## PROBLEM DETAILS
If a line below contains the string "adding", return that line.
== MATERIAL FOR THIS EXERCISE
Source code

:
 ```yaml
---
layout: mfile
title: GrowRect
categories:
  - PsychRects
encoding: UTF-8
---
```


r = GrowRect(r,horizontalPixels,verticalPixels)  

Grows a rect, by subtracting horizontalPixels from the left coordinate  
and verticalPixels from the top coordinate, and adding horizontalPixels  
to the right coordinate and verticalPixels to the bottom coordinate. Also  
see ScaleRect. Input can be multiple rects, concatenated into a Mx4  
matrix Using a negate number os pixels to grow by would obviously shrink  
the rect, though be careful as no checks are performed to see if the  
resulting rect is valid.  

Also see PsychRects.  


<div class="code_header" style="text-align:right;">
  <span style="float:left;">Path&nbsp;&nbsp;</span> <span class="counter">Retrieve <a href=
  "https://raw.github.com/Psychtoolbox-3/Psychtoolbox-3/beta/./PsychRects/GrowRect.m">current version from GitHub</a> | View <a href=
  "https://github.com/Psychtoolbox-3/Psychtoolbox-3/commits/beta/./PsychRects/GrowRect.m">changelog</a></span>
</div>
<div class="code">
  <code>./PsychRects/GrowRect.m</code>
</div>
====
== MATERIAL FOR THIS EXERCISE
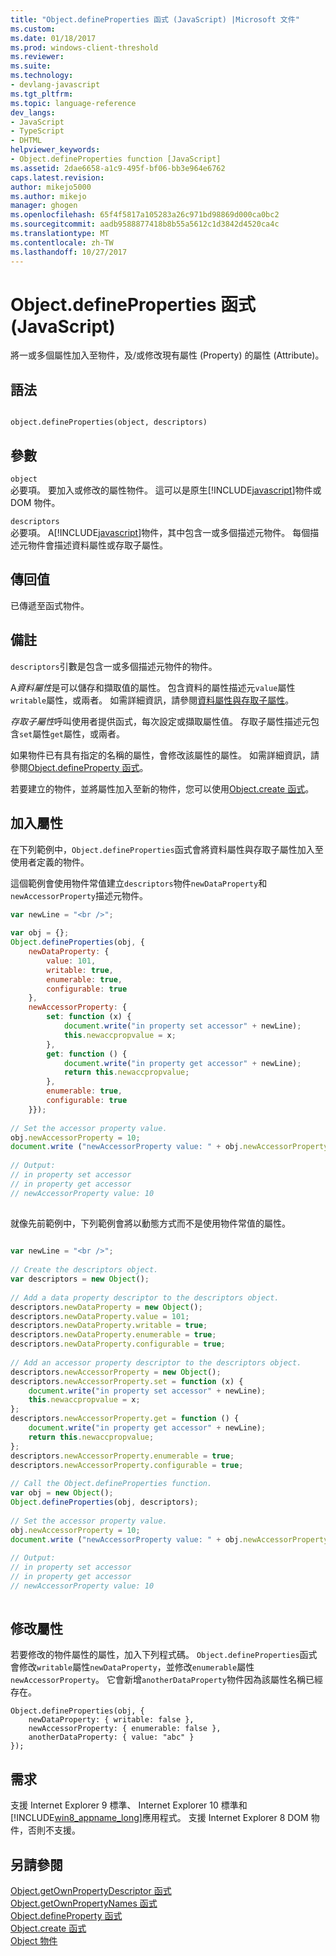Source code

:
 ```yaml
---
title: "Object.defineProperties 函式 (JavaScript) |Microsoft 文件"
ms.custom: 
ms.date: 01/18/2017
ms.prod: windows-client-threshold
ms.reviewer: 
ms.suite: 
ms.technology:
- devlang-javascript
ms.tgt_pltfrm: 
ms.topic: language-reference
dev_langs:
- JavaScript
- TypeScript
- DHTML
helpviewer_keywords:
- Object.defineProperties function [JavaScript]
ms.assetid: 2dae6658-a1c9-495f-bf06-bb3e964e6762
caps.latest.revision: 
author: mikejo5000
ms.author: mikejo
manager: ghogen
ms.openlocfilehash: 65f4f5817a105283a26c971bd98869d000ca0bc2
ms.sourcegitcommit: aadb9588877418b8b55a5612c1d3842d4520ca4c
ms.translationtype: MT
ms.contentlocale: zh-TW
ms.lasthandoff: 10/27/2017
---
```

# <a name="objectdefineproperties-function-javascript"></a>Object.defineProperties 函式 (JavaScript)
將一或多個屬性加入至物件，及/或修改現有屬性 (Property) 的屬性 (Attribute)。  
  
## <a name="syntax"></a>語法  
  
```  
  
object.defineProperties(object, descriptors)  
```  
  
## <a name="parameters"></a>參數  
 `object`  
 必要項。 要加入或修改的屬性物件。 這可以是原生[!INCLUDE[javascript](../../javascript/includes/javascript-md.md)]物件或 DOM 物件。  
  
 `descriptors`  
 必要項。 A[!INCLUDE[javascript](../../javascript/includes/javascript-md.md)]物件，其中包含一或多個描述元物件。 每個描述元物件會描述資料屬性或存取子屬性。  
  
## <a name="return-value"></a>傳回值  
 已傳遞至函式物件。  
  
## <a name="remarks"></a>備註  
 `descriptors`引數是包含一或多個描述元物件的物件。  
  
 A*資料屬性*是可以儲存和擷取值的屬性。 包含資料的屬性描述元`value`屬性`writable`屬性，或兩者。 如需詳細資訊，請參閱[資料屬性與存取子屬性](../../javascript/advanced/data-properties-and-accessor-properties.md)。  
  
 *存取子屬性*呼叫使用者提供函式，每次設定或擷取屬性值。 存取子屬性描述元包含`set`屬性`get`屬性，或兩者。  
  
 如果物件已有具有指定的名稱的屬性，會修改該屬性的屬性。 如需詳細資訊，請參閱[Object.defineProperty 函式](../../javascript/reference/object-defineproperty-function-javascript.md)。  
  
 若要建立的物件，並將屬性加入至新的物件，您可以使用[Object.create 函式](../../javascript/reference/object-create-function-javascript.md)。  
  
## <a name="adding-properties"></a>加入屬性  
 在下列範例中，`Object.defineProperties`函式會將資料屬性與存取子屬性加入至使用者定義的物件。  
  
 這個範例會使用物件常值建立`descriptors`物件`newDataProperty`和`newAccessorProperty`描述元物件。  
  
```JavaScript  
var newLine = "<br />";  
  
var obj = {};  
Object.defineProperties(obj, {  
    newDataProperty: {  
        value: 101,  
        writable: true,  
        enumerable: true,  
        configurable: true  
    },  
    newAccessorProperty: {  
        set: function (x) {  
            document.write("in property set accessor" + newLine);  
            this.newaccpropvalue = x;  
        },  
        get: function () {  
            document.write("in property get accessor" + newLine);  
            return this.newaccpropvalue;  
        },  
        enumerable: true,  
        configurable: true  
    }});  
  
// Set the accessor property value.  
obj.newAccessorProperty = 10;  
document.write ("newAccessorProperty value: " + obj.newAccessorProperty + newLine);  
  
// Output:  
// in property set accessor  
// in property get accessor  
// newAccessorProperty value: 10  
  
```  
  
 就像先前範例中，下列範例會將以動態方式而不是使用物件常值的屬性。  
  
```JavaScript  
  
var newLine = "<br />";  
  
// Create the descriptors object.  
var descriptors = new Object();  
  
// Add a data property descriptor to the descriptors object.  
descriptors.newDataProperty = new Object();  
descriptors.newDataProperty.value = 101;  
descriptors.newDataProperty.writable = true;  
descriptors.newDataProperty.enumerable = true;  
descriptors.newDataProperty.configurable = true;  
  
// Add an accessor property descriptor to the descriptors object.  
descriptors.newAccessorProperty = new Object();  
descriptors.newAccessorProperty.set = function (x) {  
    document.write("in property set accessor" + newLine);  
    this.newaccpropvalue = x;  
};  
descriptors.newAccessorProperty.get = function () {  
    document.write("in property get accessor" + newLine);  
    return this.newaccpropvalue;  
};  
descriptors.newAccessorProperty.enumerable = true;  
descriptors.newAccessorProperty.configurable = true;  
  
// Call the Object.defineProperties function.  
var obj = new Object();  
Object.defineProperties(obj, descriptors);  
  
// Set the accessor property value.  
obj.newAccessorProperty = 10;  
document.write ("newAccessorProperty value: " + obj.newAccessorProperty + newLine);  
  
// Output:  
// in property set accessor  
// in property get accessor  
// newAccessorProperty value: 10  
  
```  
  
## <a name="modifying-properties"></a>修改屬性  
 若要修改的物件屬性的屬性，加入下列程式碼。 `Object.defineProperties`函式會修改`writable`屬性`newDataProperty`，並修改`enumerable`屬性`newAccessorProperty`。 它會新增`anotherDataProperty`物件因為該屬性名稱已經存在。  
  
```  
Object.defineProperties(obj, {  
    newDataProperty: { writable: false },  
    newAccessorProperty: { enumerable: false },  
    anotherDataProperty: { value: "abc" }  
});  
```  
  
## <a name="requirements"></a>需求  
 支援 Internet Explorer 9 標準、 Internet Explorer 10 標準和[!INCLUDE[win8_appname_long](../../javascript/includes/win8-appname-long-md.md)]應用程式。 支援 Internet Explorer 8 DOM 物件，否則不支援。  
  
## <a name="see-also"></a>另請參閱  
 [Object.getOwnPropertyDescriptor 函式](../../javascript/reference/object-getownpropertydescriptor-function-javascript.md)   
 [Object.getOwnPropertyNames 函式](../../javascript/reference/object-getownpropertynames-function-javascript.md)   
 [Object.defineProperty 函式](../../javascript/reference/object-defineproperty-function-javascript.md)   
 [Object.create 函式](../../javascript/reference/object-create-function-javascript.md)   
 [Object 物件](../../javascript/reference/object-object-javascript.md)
====
== MATERIAL FOR THIS EXERCISE
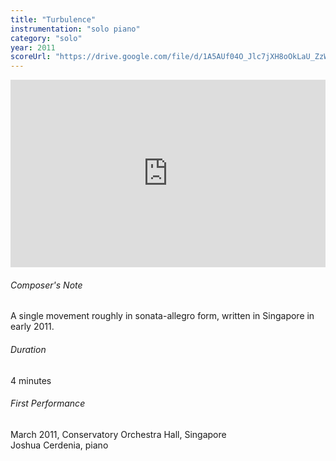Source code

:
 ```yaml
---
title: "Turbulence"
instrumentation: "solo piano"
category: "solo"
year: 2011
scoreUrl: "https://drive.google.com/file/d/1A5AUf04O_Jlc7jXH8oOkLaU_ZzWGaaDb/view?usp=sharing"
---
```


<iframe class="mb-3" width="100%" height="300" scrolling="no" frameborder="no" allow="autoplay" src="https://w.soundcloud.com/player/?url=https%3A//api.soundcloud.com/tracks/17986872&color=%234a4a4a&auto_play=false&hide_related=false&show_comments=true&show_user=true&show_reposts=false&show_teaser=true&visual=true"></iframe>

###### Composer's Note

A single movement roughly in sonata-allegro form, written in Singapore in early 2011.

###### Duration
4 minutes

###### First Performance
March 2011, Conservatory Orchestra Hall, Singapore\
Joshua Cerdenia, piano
====
## TASK ANSWER
and verticalPixels from the top coordinate, and adding horizontalPixels  
## <a name="adding-properties"></a>加入屬性  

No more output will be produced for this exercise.